Task statement =>
Look below for the lines from the one with "[THERE'S A STANDALONE" to the one with "Starts by requiring", and copy exactly those lines, both ends included.

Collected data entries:
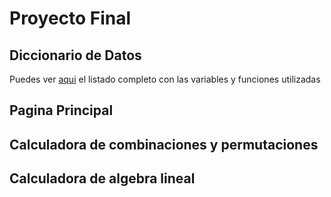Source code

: # **Proyecto Final**

## Diccionario de Datos

Puedes ver [aqui](./Diccionario_de_datos.md) el listado completo con las variables y funciones utilizadas

## **Pagina Principal**

## **Calculadora de combinaciones y permutaciones**

## **Calculadora de algebra lineal**

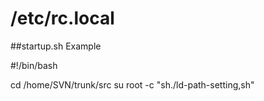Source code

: # /etc/rc.local

##startup.sh Example

#!/bin/bash

cd /home/SVN/trunk/src
su root -c "sh./ld-path-setting,sh"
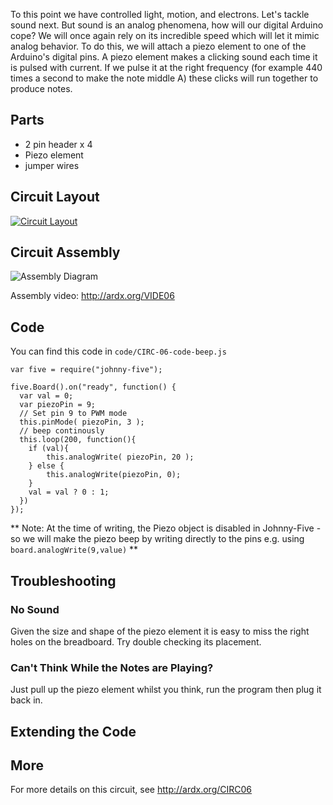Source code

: 
To this point we have controlled light, motion, and
electrons. Let's tackle sound next. But sound is an
analog phenomena, how will our digital Arduino cope?
We will once again rely on its incredible speed which will let it
mimic analog behavior. To do this, we will attach a piezo element to one of the Arduino's digital pins. A piezo element makes a clicking sound each time it is pulsed with current. If we pulse it at the right frequency (for example 440 times a second to make the note middle A) these clicks will run together to produce notes.


<a id="parts"></a>
## Parts

* 2 pin header x 4
* Piezo element
* jumper wires

<a id="circuit"></a>
## Circuit Layout
[<img style="max-width:400px" src="/images/circ/CIRC06-sheet.png" alt="Circuit Layout"/>](/images/circ/CIRC06-sheet.png)

<a id="assembly"></a>
## Circuit Assembly
![Assembly Diagram](/images/assembly/CIRC-06-3dexploded.png "Assembly Diagram")

Assembly video: http://ardx.org/VIDE06

<a id="code"></a>
## Code

You can find this code in `code/CIRC-06-code-beep.js`

	var five = require("johnny-five");

	five.Board().on("ready", function() {
	  var val = 0;
	  var piezoPin = 9;
	  // Set pin 9 to PWM mode
	  this.pinMode( piezoPin, 3 );
	  // beep continously
	  this.loop(200, function(){
	  	if (val){
	  		this.analogWrite( piezoPin, 20 );
	  	} else {
	  		this.analogWrite(piezoPin, 0);
	  	}
	  	val = val ? 0 : 1;
	  })
	});

** Note: At the time of writing, the Piezo object is disabled in Johnny-Five - so we will make the piezo beep by writing directly to the pins e.g. using `board.analogWrite(9,value)` **

<a id="troubleshooting"></a>
## Troubleshooting

### No Sound
Given the size and shape of the piezo element it is easy to miss the right holes on the breadboard. Try double checking its placement.

### Can't Think While the Notes are Playing?
Just pull up the piezo element whilst you think, run the program then plug it back in.


<a id="extending"></a>
## Extending the Code



<a id="more"></a>
## More

For more details on this circuit, see http://ardx.org/CIRC06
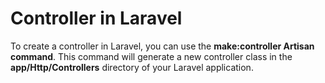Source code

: # Controller in Laravel

To create a controller in Laravel, you can use the **make:controller Artisan command**. This command will generate a new controller class in the **app/Http/Controllers** directory of your Laravel application.
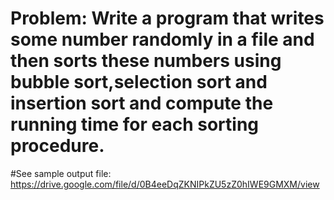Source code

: 
# Problem: Write a program that writes some number randomly in a file and then sorts these numbers using bubble sort,selection sort and insertion sort and compute the running time for each sorting procedure.

#See sample output file: https://drive.google.com/file/d/0B4eeDqZKNIPkZU5zZ0hIWE9GMXM/view
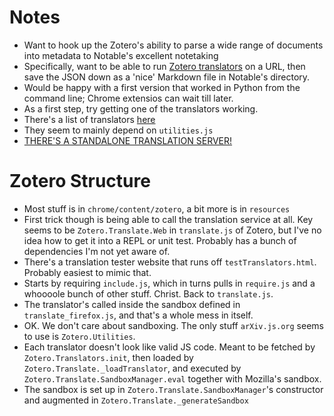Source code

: # Notes
* Want to hook up the Zotero's ability to parse a wide range of documents into metadata to Notable's excellent notetaking
* Specifically, want to be able to run [Zotero translators](https://www.zotero.org/support/dev/translators) on a URL, then save the JSON down as a 'nice' Markdown file in Notable's directory.
* Would be happy with a first version that worked in Python from the command line; Chrome extensios can wait till later. 
* As a first step, try getting one of the translators working.
* There's a list of translators [here](https://github.com/zotero/translators)
* They seem to mainly depend on `utilities.js`
* [THERE'S A STANDALONE TRANSLATION SERVER!](https://github.com/zotero/translation-server)

# Zotero Structure
* Most stuff is in `chrome/content/zotero`, a bit more is in `resources`
* First trick though is being able to call the translation service at all. Key seems to be `Zotero.Translate.Web` in `translate.js` of Zotero, but I've no idea how to get it into a REPL or unit test. Probably has a bunch of dependencies I'm not yet aware of.
* There's a translation tester website that runs off `testTranslators.html`. Probably easiest to mimic that.
* Starts by requiring `include.js`, which in turns pulls in `require.js` and a whoooole bunch of other stuff. Christ. Back to `translate.js`.
* The translator's called inside the sandbox defined in `translate_firefox.js`, and that's a whole mess in itself.
* OK. We don't care about sandboxing. The only stuff `arXiv.js.org` seems to use is `Zotero.Utilities`.
* Each translator doesn't look like valid JS code. Meant to be fetched by `Zotero.Translators.init`, then loaded by `Zotero.Translate._loadTranslator`, and executed by `Zotero.Translate.SandboxManager.eval` together with Mozilla's sandbox.
* The sandbox is set up in `Zotero.Translate.SandboxManager`'s constructor and augmented in `Zotero.Translate._generateSandbox`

Response area =>
* [THERE'S A STANDALONE TRANSLATION SERVER!](https://github.com/zotero/translation-server)

# Zotero Structure
* Most stuff is in `chrome/content/zotero`, a bit more is in `resources`
* First trick though is being able to call the translation service at all. Key seems to be `Zotero.Translate.Web` in `translate.js` of Zotero, but I've no idea how to get it into a REPL or unit test. Probably has a bunch of dependencies I'm not yet aware of.
* There's a translation tester website that runs off `testTranslators.html`. Probably easiest to mimic that.
* Starts by requiring `include.js`, which in turns pulls in `require.js` and a whoooole bunch of other stuff. Christ. Back to `translate.js`.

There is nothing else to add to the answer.